Treasury Secretary Steven Mnuchin. (Joshua Roberts/Reuters)
Opinion writer

President Trump’s tax legislation is about as unpopular as he is. According to the RealClearPolitics average, about 36 percent approve of the tax plan while 43 percent disapprove. It’s easy to see why: The enormous boost in wages ($4,000, guaranteed!) that the White House disingenuously promised never materialized; in fact, wages are stagnant as fuel and health-care costs rise. If you are unlucky enough to make your living in agriculture, Trump’s tariffs have sapped farm income and many crop prices.

Americans can see for themselves that the largest beneficiaries of the plan are wealthier Americans, and specifically corporate executives and shareholders who have received the bulk of the corporate tax relief in the form of stock buybacks. Politico reports:

Some of the biggest winners from President Donald Trump’s new tax law are corporate executives who have reaped gains as their companies buy back a record amount of stock, a practice that rewards shareholders by boosting the value of existing shares.

A POLITICO review of data disclosed in Securities and Exchange Commission filings shows the executives, who often receive most of their compensation in stock, have been profiting handsomely by selling shares since Trump signed the law on Dec. 22 and slashed corporate tax rates to 21 percent. That trend is likely to increase, as Wall Street analysts expect buyback activity to accelerate in the coming weeks. . . . “What did companies do with their cash?” said the Morgan Stanley analysis. “In short, a large increase in stock buybacks was the biggest change” in the first quarter of this year from the last quarter of 2017.

Specifically, about $600 billion in stock buyback plans have been announced. With Republicans lagging in the polls, Trump has a brilliant new idea: more tax cuts for the rich!
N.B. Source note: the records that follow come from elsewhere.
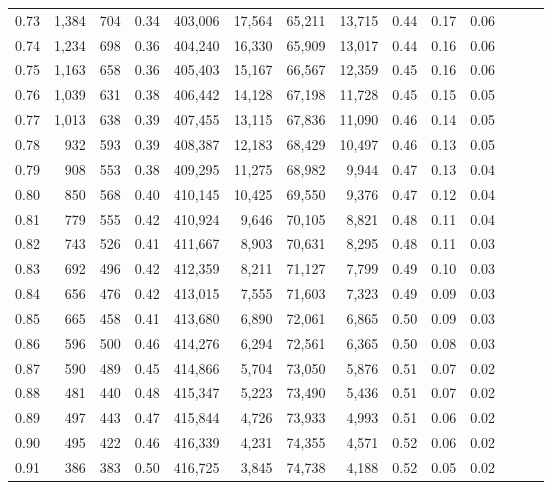 \begin{tabular}{rrrrrrrrrrrrrr}
0.73 &  1,384 &    704 &  0.34 &  403,006 &   17,564 &  65,211 &  13,715 &  0.44 &  0.17 &      0.06 \\
0.74 &  1,234 &    698 &  0.36 &  404,240 &   16,330 &  65,909 &  13,017 &  0.44 &  0.16 &      0.06 \\
0.75 &  1,163 &    658 &  0.36 &  405,403 &   15,167 &  66,567 &  12,359 &  0.45 &  0.16 &      0.06 \\
0.76 &  1,039 &    631 &  0.38 &  406,442 &   14,128 &  67,198 &  11,728 &  0.45 &  0.15 &      0.05 \\
0.77 &  1,013 &    638 &  0.39 &  407,455 &   13,115 &  67,836 &  11,090 &  0.46 &  0.14 &      0.05 \\
0.78 &    932 &    593 &  0.39 &  408,387 &   12,183 &  68,429 &  10,497 &  0.46 &  0.13 &      0.05 \\
0.79 &    908 &    553 &  0.38 &  409,295 &   11,275 &  68,982 &   9,944 &  0.47 &  0.13 &      0.04 \\
0.80 &    850 &    568 &  0.40 &  410,145 &   10,425 &  69,550 &   9,376 &  0.47 &  0.12 &      0.04 \\
0.81 &    779 &    555 &  0.42 &  410,924 &    9,646 &  70,105 &   8,821 &  0.48 &  0.11 &      0.04 \\
0.82 &    743 &    526 &  0.41 &  411,667 &    8,903 &  70,631 &   8,295 &  0.48 &  0.11 &      0.03 \\
0.83 &    692 &    496 &  0.42 &  412,359 &    8,211 &  71,127 &   7,799 &  0.49 &  0.10 &      0.03 \\
0.84 &    656 &    476 &  0.42 &  413,015 &    7,555 &  71,603 &   7,323 &  0.49 &  0.09 &      0.03 \\
0.85 &    665 &    458 &  0.41 &  413,680 &    6,890 &  72,061 &   6,865 &  0.50 &  0.09 &      0.03 \\
0.86 &    596 &    500 &  0.46 &  414,276 &    6,294 &  72,561 &   6,365 &  0.50 &  0.08 &      0.03 \\
0.87 &    590 &    489 &  0.45 &  414,866 &    5,704 &  73,050 &   5,876 &  0.51 &  0.07 &      0.02 \\
0.88 &    481 &    440 &  0.48 &  415,347 &    5,223 &  73,490 &   5,436 &  0.51 &  0.07 &      0.02 \\
0.89 &    497 &    443 &  0.47 &  415,844 &    4,726 &  73,933 &   4,993 &  0.51 &  0.06 &      0.02 \\
0.90 &    495 &    422 &  0.46 &  416,339 &    4,231 &  74,355 &   4,571 &  0.52 &  0.06 &      0.02 \\
0.91 &    386 &    383 &  0.50 &  416,725 &    3,845 &  74,738 &   4,188 &  0.52 &  0.05 &      0.02 \\

\end{tabular}
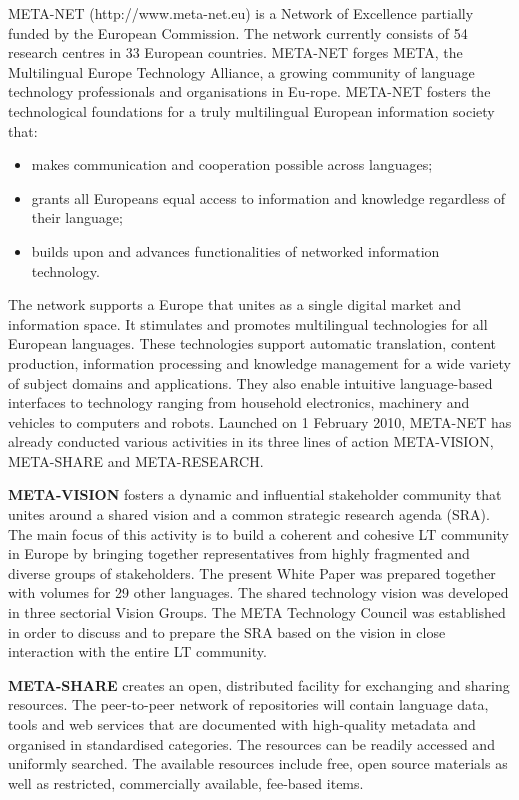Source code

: \begin{multicols}{2}

META-NET (http://www.meta-net.eu) is a Network of Excellence partially funded by the European Commission. The network currently consists of 54 research centres in 33 European countries\cite{rehm2011}. META-NET forges META, the Multilingual Europe Technology Alliance, a growing community of language technology professionals and organisations in Eu-rope. META-NET fosters the technological foundations for a truly multilingual European information society that:

\begin{itemize}
\item makes communication and cooperation possible across languages;
\item grants all Europeans equal access to information and knowledge regardless of their language;
\item builds upon and advances functionalities of networked information technology.
\end{itemize}

The network supports a Europe that unites as a single digital market and information space. It stimulates and promotes multilingual technologies for all European languages. These technologies support automatic translation, content production, information processing and knowledge management for a wide variety of subject domains and applications. They also enable intuitive language-based interfaces to technology ranging from household electronics, machinery and vehicles to computers and robots.
Launched on 1 February 2010, META-NET has already conducted various activities in its three lines of action META-VISION, META-SHARE and META-RESEARCH.

\textbf{META-VISION} fosters a dynamic and influential stakeholder community that unites around a shared vision and a common strategic research agenda (SRA). The main focus of this activity is to build a coherent and cohesive LT community in Europe by bringing together representatives from highly fragmented and diverse groups of stakeholders. The present White Paper was prepared together with volumes for 29 other languages. The shared technology vision was developed in three sectorial Vision Groups. The META Technology Council was established in order to discuss and to prepare the SRA based on the vision in close interaction with the entire LT community.

\textbf{META-SHARE} creates an open, distributed facility for exchanging and sharing resources. The peer-to-peer network of repositories will contain language data, tools and web services that are documented with high-quality metadata and organised in standardised categories. The resources can be readily accessed and uniformly searched. The available resources include free, open source materials as well as restricted, commercially available, fee-based items.


\end{multicols}
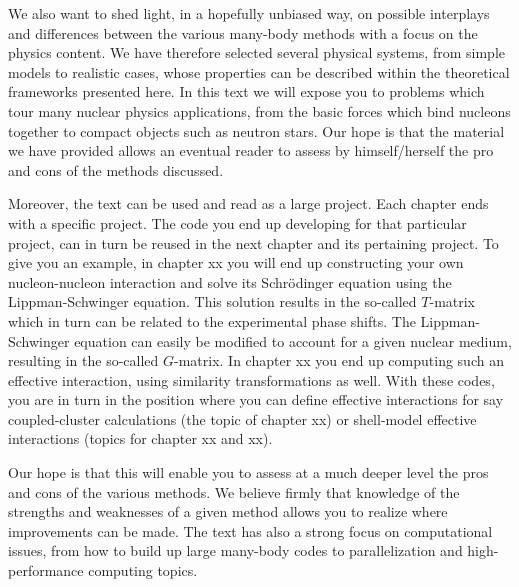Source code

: We also  want  to shed light, in a hopefully unbiased way, on possible interplays and
differences between the various many-body methods with a focus
on the physics content. 
We have therefore selected several physical systems,
from simple models to realistic cases,  whose properties can be
described within the theoretical frameworks presented here.
In this text we will expose you to problems which tour many nuclear physics applications, 
from the basic forces which bind nucleons together to compact objects such as neutron stars.  
Our hope is that the material we have provided   allows an eventual reader to  assess 
by himself/herself the pro and cons of the methods discussed.

Moreover,  the text can be used and read as a large project. Each chapter ends with a specific project. The code you end up developing 
for that particular project, can in turn be  reused in the next chapter and its pertaining project.  To give you an example,
in chapter xx you will end up constructing your own nucleon-nucleon interaction and solve its Schr\"odinger equation using the Lippman-Schwinger
equation.  This solution results in the so-called $T$-matrix  which in turn can be related to the experimental phase shifts.
The Lippman-Schwinger equation can easily be modified to account for a given nuclear medium, resulting in the 
so-called $G$-matrix.  In chapter xx you end up computing such an effective interaction, using similarity transformations as well.
With these codes, you are in turn in the position where you can define effective interactions for say coupled-cluster calculations
(the topic of chapter xx) or shell-model effective interactions (topics for chapter xx and xx).

Our hope is that this will enable  you to assess at a much deeper level the pros and cons of the various methods.  
We believe firmly that knowledge of the strengths and weaknesses of a given method allows you to realize where
improvements can be made.   The text has also a strong focus on computational issues, from how to build up large many-body codes 
to parallelization and high-performance computing topics.




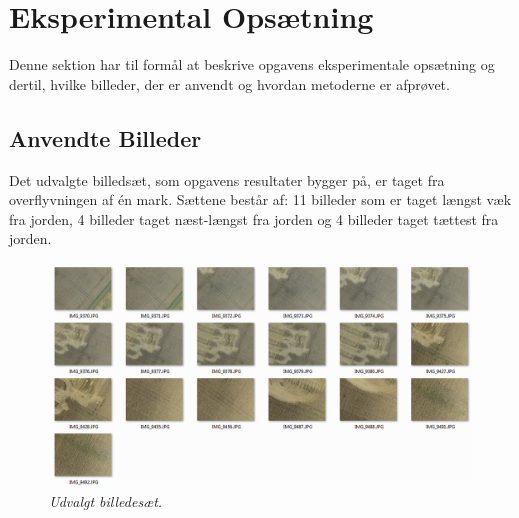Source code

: \chapter{Eksperimental Opsætning}
Denne sektion har til formål at beskrive opgavens eksperimentale opsætning og dertil, hvilke billeder, der er anvendt og hvordan metoderne er afprøvet.
\section{Anvendte Billeder}
Det udvalgte billedsæt, som opgavens resultater bygger på, er taget fra overflyvningen af én mark. Sættene består af: 11 billeder som er taget længst væk fra jorden, 4 billeder taget næst-længst fra jorden og 4 billeder taget tættest fra jorden.
\begin{figure}[H]
    \centering
    \includegraphics[width=1\textwidth]{fig/43.png}
    \vspace{-0.5em}   
    \begin{center}
    \caption{{\footnotesize \textit{Udvalgt billedesæt.}}}
    \label{fig:lindblob}
     \end{center}
  \end{figure}
       \vspace{-2.7em}
\noindent
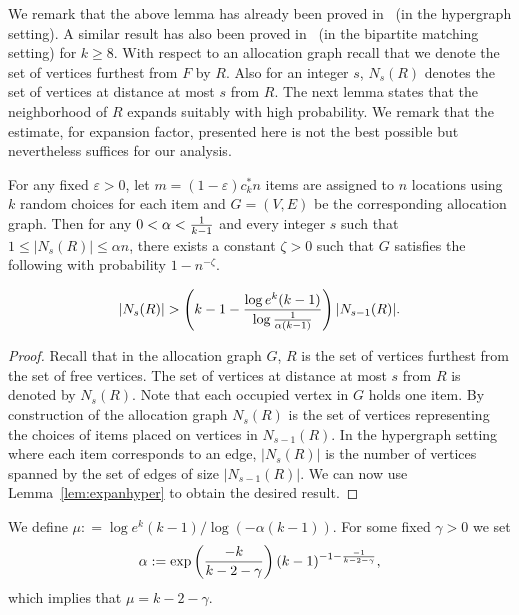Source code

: We remark that the above lemma has already been proved in~\cite{art:fps10} (in the hypergraph setting). A similar result has also been proved in~\cite{fm12} (in the bipartite matching setting) for $k\ge 8$.
With respect to an allocation graph recall that we denote the set of vertices furthest from $F$ by $R$. Also for an integer $s$, $N_s(R)$ denotes the set of vertices at distance at most $s$ from $R$. The next lemma states that the neighborhood of $R$ expands suitably with high probability. We remark that the estimate, for expansion factor, presented here is not the best possible but nevertheless suffices for our analysis. 
\begin{lemma}\label{lem:expan}
For any fixed $\varepsilon>0$, let $m=(1-\varepsilon) c_k^* n$ items are assigned to $n$ locations using $k$ random choices for each item and $G=(V,E)$ be the corresponding allocation graph. Then for any $0<\alpha < {1\over k-1}$ and every integer $s$ such that $1\le | N_{s}(R)|\le \alpha n$,  there exists a constant $\zeta>0$ such that $G$  satisfies the following with probability $1-n^{-\zeta}$.

\[
	|N_{s}(R) | >  \left( k-1- {\log e^{k}(k-1) \over \log{1\over \alpha(k-1)}}\right)  | N_{s-1}(R)| . \]
	
\end{lemma}
\begin{proof}
Recall that in the allocation graph $G$,  $R$ is the set of vertices furthest from the set of free vertices. The set of vertices at distance at most $s$ from $R$ is denoted by $N_{s}(R)$. Note that each occupied vertex in $G$ holds one item. By construction of the allocation graph $N_{s}(R)$ is the set of vertices representing the choices of items placed on vertices in $N_{s-1}(R)$. In the hypergraph setting where each item corresponds to an edge, $|N_{s}(R)|$ is the number of vertices spanned by the set of edges of size  $|N_{s-1}(R)|$. We can now use Lemma~\ref{lem:expanhyper} to obtain the desired result.
\end{proof}
We define $\mu: =   {\log e^{k}(k-1)/ \log {(- \alpha(k-1))}} .$ For some fixed $\gamma >0$ we set 
\begin{equation} \label{eq:alpha}
\alpha := \exp\left({-k\over k-2-\gamma}\right) (k-1)^{-1- {-1\over k-2-\gamma}},
\end{equation}
which implies that $\mu = k-2-\gamma$.


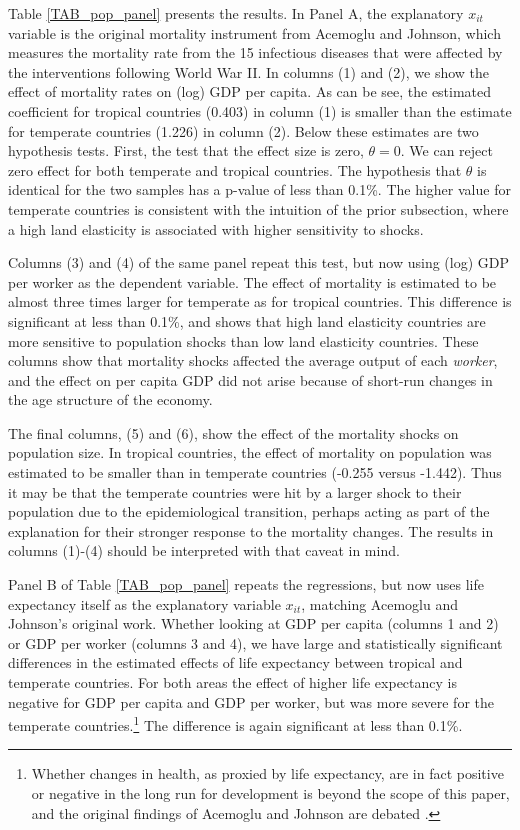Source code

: \documentclass[11pt]{article}
\begin{document}
Table \ref{TAB_pop_panel} presents the results. In Panel A, the explanatory $x_{it}$ variable is the original mortality instrument from Acemoglu and Johnson, which measures the mortality rate from the 15 infectious diseases that were affected by the interventions following World War II. In columns (1) and (2), we show the effect of mortality rates on (log) GDP per capita. As can be see, the estimated coefficient for tropical countries (0.403) in column (1) is smaller than the estimate for temperate countries (1.226) in column (2). Below these estimates are two hypothesis tests. First, the test that the effect size is zero, $\theta=0$. We can reject zero effect for both temperate and tropical countries. The hypothesis that $\theta$ is identical for the two samples has a p-value of less than 0.1\%. The higher value for temperate countries is consistent with the intuition of the prior subsection, where a high land elasticity is associated with higher sensitivity to shocks.

Columns (3) and (4) of the same panel repeat this test, but now using (log) GDP per worker as the dependent variable. The effect of mortality is estimated to be almost three times larger for temperate as for tropical countries. This difference is significant at less than 0.1\%, and shows that high land elasticity countries are more sensitive to population shocks than low land elasticity countries. These columns show that mortality shocks affected the average output of each \textit{worker}, and the effect on per capita GDP did not arise because of short-run changes in the age structure of the economy.

The final columns, (5) and (6), show the effect of the mortality shocks on population size. In tropical countries, the effect of mortality on population was estimated to be smaller than in temperate countries (-0.255 versus -1.442). Thus it may be that the temperate countries were hit by a larger shock to their population due to the epidemiological transition, perhaps acting as part of the explanation for their stronger response to the mortality changes. The results in columns (1)-(4) should be interpreted with that caveat in mind.

Panel B of Table \ref{TAB_pop_panel} repeats the regressions, but now uses life expectancy itself as the explanatory variable $x_{it}$, matching Acemoglu and Johnson's original work. Whether looking at GDP per capita (columns 1 and 2) or GDP per worker (columns 3 and 4), we have large and statistically significant differences in the estimated effects of life expectancy between tropical and temperate countries. For both areas the effect of higher life expectancy is negative for GDP per capita and GDP per worker, but was  more severe for the temperate countries.\footnote{Whether changes in health, as proxied by life expectancy, are in fact positive or negative in the long run for development is beyond the scope of this paper, and the original findings of Acemoglu and Johnson are debated \citep{bcf2014}.} The difference is again significant at less than 0.1\%.
\end{document}
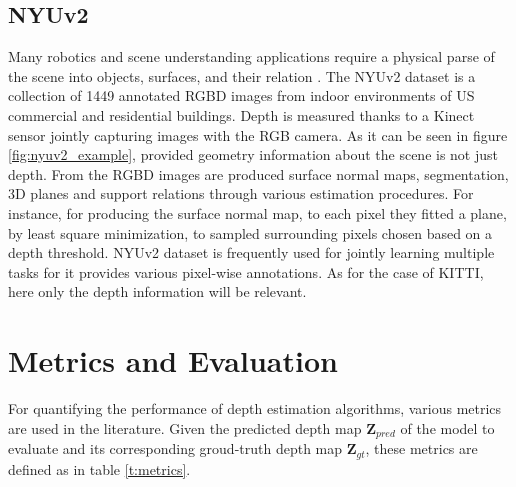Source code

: \subsection{NYUv2}
Many robotics and scene understanding applications require a physical parse of the scene into objects, surfaces, and their relation \cite{NYUv2}.
The NYUv2 dataset \cite{NYUv2} is a collection of 1449 annotated RGBD images from indoor environments of US commercial and residential buildings.
Depth is measured thanks to a Kinect sensor jointly capturing images with the RGB camera.
As it can be seen in figure \ref{fig:nyuv2_example}, provided geometry information about the scene is not just depth.
From the RGBD images are produced surface normal maps, segmentation, 3D planes and support relations through various estimation procedures.
For instance, for producing the surface normal map, to each pixel they fitted a plane, by least square minimization, to sampled surrounding pixels chosen based on a depth threshold.
NYUv2 dataset is frequently used for jointly learning multiple tasks for it provides various pixel-wise annotations.
As for the case of KITTI, here only the depth information will be relevant.

\section{Metrics and Evaluation}

For quantifying the performance of depth estimation algorithms, various metrics are used in the literature.
Given the predicted depth map $\mathbf{Z}_{pred}$ of the model to evaluate and its corresponding groud-truth depth map $\mathbf{Z}_{gt}$, these metrics are defined as in table \ref{t:metrics}.

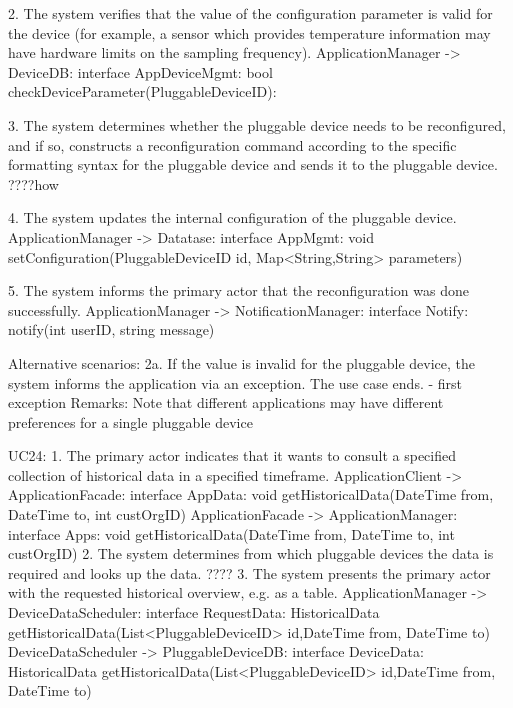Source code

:             2. The system verifies that the value of the configuration parameter is valid for the device (for
               example, a sensor which provides temperature information may have hardware limits on the
               sampling frequency).
               ApplicationManager -> DeviceDB: interface AppDeviceMgmt: bool checkDeviceParameter(PluggableDeviceID):

            3. The system determines whether the pluggable device needs to be reconfigured, and if so,
               constructs a reconfiguration command according to the specific formatting syntax for the
               pluggable device and sends it to the pluggable device. ????how

            4. The system updates the internal configuration of the pluggable device.
                ApplicationManager -> Datatase: interface AppMgmt:
                                                     void setConfiguration(PluggableDeviceID id, Map<String,String> parameters)

            5. The system informs the primary actor that the reconfiguration was done successfully.
                ApplicationManager -> NotificationManager: interface Notify: notify(int userID, string message)

            Alternative scenarios:
            2a. If the value is invalid for the pluggable device, the system informs the application via an
                exception. The use case ends.
                - first exception
            Remarks:
                Note that different applications may have different preferences for a single pluggable device

        UC24:
            1. The primary actor indicates that it wants to consult a specified collection of historical data in
                a specified timeframe.
                ApplicationClient -> ApplicationFacade: interface AppData:
                                                void getHistoricalData(DateTime from, DateTime to, int custOrgID)
                ApplicationFacade -> ApplicationManager: interface Apps:
                                                void getHistoricalData(DateTime from, DateTime to, int custOrgID)
            2. The system determines from which pluggable devices the data is required and looks up the data.
                 ????
            3. The system presents the primary actor with the requested historical overview, e.g. as a table.
                ApplicationManager -> DeviceDataScheduler: interface RequestData:
                                      HistoricalData getHistoricalData(List<PluggableDeviceID> id,DateTime from, DateTime to)
                DeviceDataScheduler -> PluggableDeviceDB: interface DeviceData:
                                      HistoricalData getHistoricalData(List<PluggableDeviceID> id,DateTime from, DateTime to)

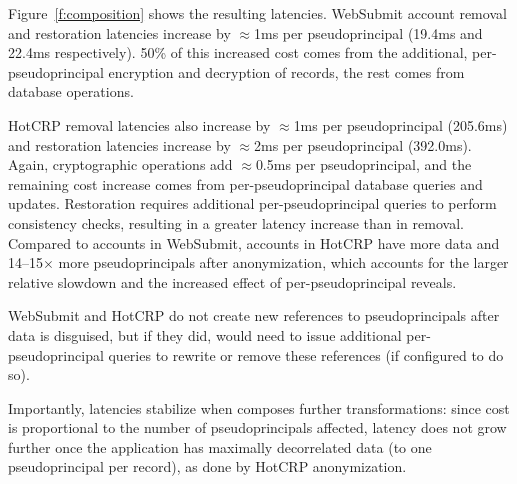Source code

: %
Figure~\ref{f:composition} shows the resulting latencies.
%
WebSubmit account removal and restoration latencies increase by $\approx$1ms per
pseudoprincipal (19.4ms and 22.4ms respectively). 50\% of this increased cost
comes from the additional, per-pseudoprincipal encryption and decryption of
records, the rest comes from database operations.

%
HotCRP removal latencies also increase by $\approx$1ms per pseudoprincipal
(205.6ms) and restoration latencies increase by $\approx$2ms per pseudoprincipal
(392.0ms). Again, cryptographic operations add $\approx$0.5ms per
pseudoprincipal, and the remaining cost increase comes from
per-pseudo\-principal
database queries and updates. Restoration requires additional per-pseudoprincipal
queries to \eg perform consistency checks, resulting in a greater latency
increase than in removal. 
%
Compared to accounts in WebSubmit, accounts in HotCRP have more data and
14--15$\times$ more pseudoprincipals after anonymization, which accounts for the
larger relative slowdown and the increased effect of per-pseudoprincipal
reveals.

WebSubmit and HotCRP do not create new references to pseudoprincipals after data
is disguised, but if they did, \sys would need to issue additional
per-pseudoprincipal queries to rewrite or remove these references (if configured
to do so).
%
%
%
%
%

%
Importantly, \xxing latencies stabilize when \sys composes further \xxing
transformations: since cost is proportional to the number of pseudoprincipals
affected, latency does not grow further once the application has maximally decorrelated
data (to one pseudoprincipal per record), as done by HotCRP anonymization.
%



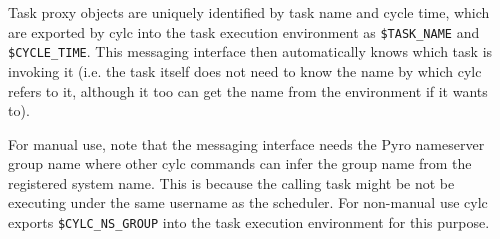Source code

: 
Task proxy objects are uniquely identified by task name and cycle time,
which are exported by cylc into the task execution environment as
\lstinline=$TASK_NAME= and \lstinline=$CYCLE_TIME=. This messaging
interface then automatically knows which task is invoking it (i.e. the
task itself does not need to know the name by which cylc refers to it,
although it too can get the name from the environment if it wants to).

For manual use, note that the messaging interface needs the Pyro
nameserver group name where other cylc commands can infer the group name
from the registered system name. This is because the calling task might
be not be executing under the same username as the scheduler. For
non-manual use cylc exports \lstinline=$CYLC_NS_GROUP= into the task
execution environment for this purpose. 
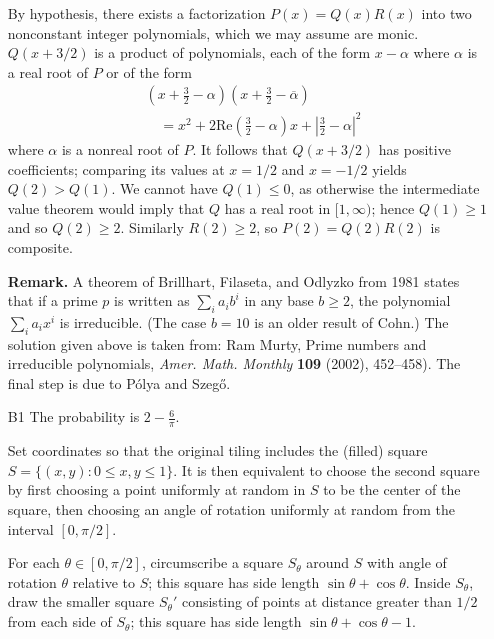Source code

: \documentclass[amssymb,twocolumn,pra,10pt,aps]{revtex4-1}
\begin{document}
\begin{itemize}
By hypothesis, there exists a factorization $P(x) = Q(x)R(x)$ into two nonconstant integer polynomials, which we may assume are monic.
$Q(x + 3/2)$ is a product of polynomials, each of the form $x - \alpha$ where $\alpha$ is a real root of $P$
or of the form
\begin{align*}
&\left( x + \frac{3}{2} - \alpha\right) \left(x + \frac{3}{2} - \overline{\alpha} \right) \\
&\quad = x^2 + 2 \mathrm{Re}\left(\frac{3}{2} - \alpha\right) x + \left|\frac{3}{2} - \alpha \right|^2
\end{align*}
where $\alpha$ is a nonreal root of $P$. It follows that $Q(x+3/2)$ has positive coefficients;
comparing its values at $x=1/2$ and $x=-1/2$ yields $Q(2) > Q(1)$. We cannot have $Q(1) \leq 0$, as otherwise the intermediate value theorem would imply that $Q$ has a real root in $[1, \infty)$; hence $Q(1)  \geq 1$ and so $Q(2) \geq 2$.
Similarly $R(2) \geq 2$, so $P(2) = Q(2) R(2)$ is composite.

\noindent
\textbf{Remark.}
A theorem of Brillhart, Filaseta, and Odlyzko from 1981 states that if a prime $p$ is written as $\sum_i a_i b^i$ in any base $b \geq 2$, the polynomial $\sum_i a_i x^i$ is irreducible.
(The case $b=10$ is an older result of Cohn.) 
The solution given above is taken from: Ram Murty, Prime numbers and irreducible polynomials, \textit{Amer. Math. Monthly} \textbf{109} (2002), 452--458). The final step is due to P\'olya and Szeg\H{o}.

\item[B1]
The probability is $2 - \frac{6}{\pi}$.

Set coordinates so that the original tiling includes the (filled) square 
$S = \{(x,y): 0 \leq x,y \leq 1 \}$. It is then equivalent to choose the second square by first choosing a point uniformly at random in $S$ to be the center of the square, then choosing an angle of rotation uniformly at random from the interval $[0, \pi/2]$.

For each $\theta \in [0, \pi/2]$, circumscribe a square $S_\theta$ around $S$ with angle of rotation $\theta$ relative to $S$; this square has side length $\sin \theta + \cos \theta$. Inside $S_\theta$, draw the smaller square $S_\theta'$ consisting of points at distance greater than $1/2$ from each side of $S_\theta$; this square has side length $\sin \theta + \cos \theta - 1$. 


\end{itemize}
\end{document}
No, it’s not just a Democratic prediction of what will come if the GOP remains in power; it’s an actual plan from the White House. The Post reports:

The Treasury Department is considering a tax cut for the wealthiest Americans through a change that would not need approval from Congress, officials said, a move that would follow a package of tax cuts last year that also benefited the super-rich.

The agency is studying whether to allow investment income, known as capital gains, to be adjusted for inflation in a way that shields more of it from taxation. Most capital gains are paid by wealthier Americans, who disproportionately hold large portfolios of investments.

But the use of executive power on such a significant change to the tax law would be highly unusual and could be vulnerable to a legal challenge.

In other words, it is so unpopular that the administration doesn’t even want to give Republicans a chance to vote on it. The single most important function of Congress is to raise revenue, but who needs Congress when the authoritarian-minded chief executive is around to reward (again) his rich friends?

The idea is as politically and economically preposterous as it is constitutionally unsound. The debt is ballooning, and as yet, we’ve seen no evidence that the original tax cuts will pay for themselves. Moreover, Trump is no longer even trying to maintain the aura of economic populism; now it’s a grab-what-you-can environment in which the rich stuff their pockets before Democrats gain power.

Democrats had a field day with reports of more tax cuts for the rich. “At a time when the deficit is out of control, wages are flat, and the wealthiest are doing better than ever, to give the top one percent another advantage is an outrage and shows the Republicans’ true colors,” Senate Minority Leader Charles Schumer (D-N.Y.) said in a written statement. “Furthermore, [Treasury Secretary Steven] Mnuchin thinks he can do it on his own, but everyone knows this must be done by legislation. If this proposal were to be considered in the Congress, it would not pass.”

Even the mention of more tax cuts for the rich could be deadly for Republicans on the ballot, who will in all likelihood refuse to criticize the president’s plan. Democrats get to run now against the existing tax cut as well as with the promise to stop Trump from granting more giveaways to the richest Americans. With Trump’s tariffs hitting red states and more talk about tax cuts for the rich, Democrats might be able to win back many white, rural voters (not to mention suburbanites, women, young voters, college-educated voters, etc.). The notion that Trump was an economic populist was always suspect; now it’s a joke. Trump has revealed his true agenda — robber-baron economics with a big dose of xenophobia and pro-Russian sycophancy. Call it Oligarchs First.